Ese mismo conjunto de libros que el ilustre quillotano-chillanejo ha donado a esta casa de estudios, quizás la más importante razón para querer volver a estas aulas donde me correspondió vivir, a contar de 1968, uno de los más hermosos procesos de reforma universitaria que recuerde la historia de Chile.
Esta proverbial generosidad de Pedro incluía también a sus amigos. Recuerdo que en una ocasión me abordó para analizar cómo la República podría, merecidamente, reconocer las innegables virtudes del profesor Miguel Castillo Didier, el irreemplazable helenista nacional. Ideamos una fórmula –como la Coca Cola- secreta hasta ahora, que culminó con un hermoso homenaje y la medalla Pablo Neruda en el pecho de Castillo impuesta por un ministro de apellido Cruz Coke.

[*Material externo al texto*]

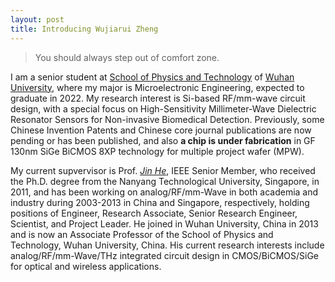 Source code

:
 ```yaml
---
layout: post
title: Introducing Wujiarui Zheng
---
```


> You should always step out of comfort zone.


I am a senior student at [School of Physics and Technology](http://physics.whu.edu.cn/en/Home.htm) of [Wuhan University](https://en.whu.edu.cn/),  where my major is Microelectronic Engineering,  expected to graduate in 2022.  My research interest is Si-based RF/mm-wave circuit design, with a special focus on High-Sensitivity Millimeter-Wave Dielectric Resonator Sensors for Non-invasive Biomedical Detection. Previously, some Chinese Invention Patents and Chinese core journal publications are now pending or has been published, and also **a chip is under fabrication** in GF 130nm SiGe BiCMOS 8XP technology for multiple project wafer (MPW).

My current supvervisor is Prof. [_Jin He_](https://ieeexplore.ieee.org/author/37404360500), IEEE Senior Member, who received the Ph.D. degree from the Nanyang Technological University, Singapore, in 2011, and has been working on analog/RF/mm-Wave in both academia and industry during 2003-2013 in China and Singapore, respectively, holding positions of Engineer, Research Associate, Senior Research Engineer, Scientist, and Project Leader. He joined in Wuhan University, China in 2013 and is now an Associate Professor of the School of Physics and Technology, Wuhan University, China. His current research interests include analog/RF/mm-Wave/THz integrated circuit design in CMOS/BiCMOS/SiGe for optical and wireless applications.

Tal ceremonia que será recordada por el primer apagón de la sala América de la Biblioteca Nacional en muchos años, que implicó terminar el discurso del homenajeado, iluminado –en todo el sentido de la palabra- por la linterna de un celular.
Beneficio colateral de ella fue la presencia –para pronunciar el discurso de honor- en Chile de Rigas Kappatos, un griego de la isla de Cefalonia, amante de los gatos y poeta no menor. Para conmemorar tal visita no nos fijamos en detalles y resolvimos una novedosa trenza más difícil de explicar que de hacer.

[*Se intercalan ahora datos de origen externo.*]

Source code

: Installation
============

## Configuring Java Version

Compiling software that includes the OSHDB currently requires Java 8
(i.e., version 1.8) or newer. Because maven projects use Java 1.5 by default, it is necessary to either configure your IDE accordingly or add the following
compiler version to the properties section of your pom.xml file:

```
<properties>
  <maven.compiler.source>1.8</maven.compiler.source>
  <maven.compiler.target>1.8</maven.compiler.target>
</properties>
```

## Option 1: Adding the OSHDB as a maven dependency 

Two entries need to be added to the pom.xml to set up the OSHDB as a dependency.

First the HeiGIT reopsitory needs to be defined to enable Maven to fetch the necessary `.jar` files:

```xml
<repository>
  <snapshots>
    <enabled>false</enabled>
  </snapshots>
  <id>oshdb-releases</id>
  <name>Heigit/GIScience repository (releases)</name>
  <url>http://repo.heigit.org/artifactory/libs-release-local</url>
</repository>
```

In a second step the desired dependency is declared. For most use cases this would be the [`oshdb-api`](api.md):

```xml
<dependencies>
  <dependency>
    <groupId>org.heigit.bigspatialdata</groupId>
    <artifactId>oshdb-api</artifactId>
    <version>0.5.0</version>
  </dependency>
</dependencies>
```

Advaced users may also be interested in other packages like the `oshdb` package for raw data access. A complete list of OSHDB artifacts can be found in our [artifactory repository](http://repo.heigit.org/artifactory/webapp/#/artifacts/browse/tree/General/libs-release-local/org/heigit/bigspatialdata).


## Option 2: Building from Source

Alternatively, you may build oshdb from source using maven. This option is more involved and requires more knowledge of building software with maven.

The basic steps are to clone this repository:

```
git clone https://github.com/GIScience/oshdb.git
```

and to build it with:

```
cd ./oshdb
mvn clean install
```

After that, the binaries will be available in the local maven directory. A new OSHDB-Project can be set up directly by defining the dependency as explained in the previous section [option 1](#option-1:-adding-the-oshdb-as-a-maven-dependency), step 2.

Consistía en que poetas chilenos –Jaime Quezada, Pedro Lastra- leían, en castellano, poemas de Kappatos y este leía, en griego las creaciones de los chilenos.
Pero, no solo eso: este intercambio se haría en Santiago -en el Centro Cultural Estación Mapocho- y en Valparaíso, donde un querido amigo vice presidía la colectividad griega, que fue convocada al encuentro en la Librería Casa E del cerro Alegre.
Por cierto, la lectura fue coronada con un almuerzo –con moussaka y pastel de jaiba- en el restaurante La Rotonda, de Daniel Yianatos, el antipróedros (vicepresidente) de los griegos porteños.
No podía ser de otra forma, Kappatos y Yianatos, resultaron provenir de la misma isla de Cefalonia y de ese encuentro y posterior conversación surgió un libro que relató lo acontecido en esa aventura greco chilena, que Rigas publicó prontamente… en castellano.
Así como, conversando con Pedro sobre Castillo Didier nació lo anteriormente relatado, en otra oportunidad surgió el descubrimiento respecto de la escuadra libertadora del Perú –amado país para Pedro, que lo ha reconocido más que nosotros.
Se trata de lo que hoy es una obviedad. Que la escuadra enviada por Bernardo O’Higgins y liderada por Lord Cochrane, llevaba una gran cantidad de panfletos para sublevar a los peruanos, en... quechua.
De allí, nos encaminamos a descubrir al traductor y al autor de la arenga, que presumimos era el propio O’Higgins…
Podría seguir enumerando andanzas con Pedro, hasta la última, que nos llevó a compartir la mesa con el actual Embajador Griego Ioannis Tzovas Mourouzis cuando analizamos la propiedad china del puerto del Pireo y sus extensiones hasta centro Europa vía ferrocarril a Budapest…
Como ven, Pedro es un gran entrenador que nos permite permanecer en forma, en literatura y actualidad.
Quedan pocos como él.
Tal vez debiera contratarlo la roja.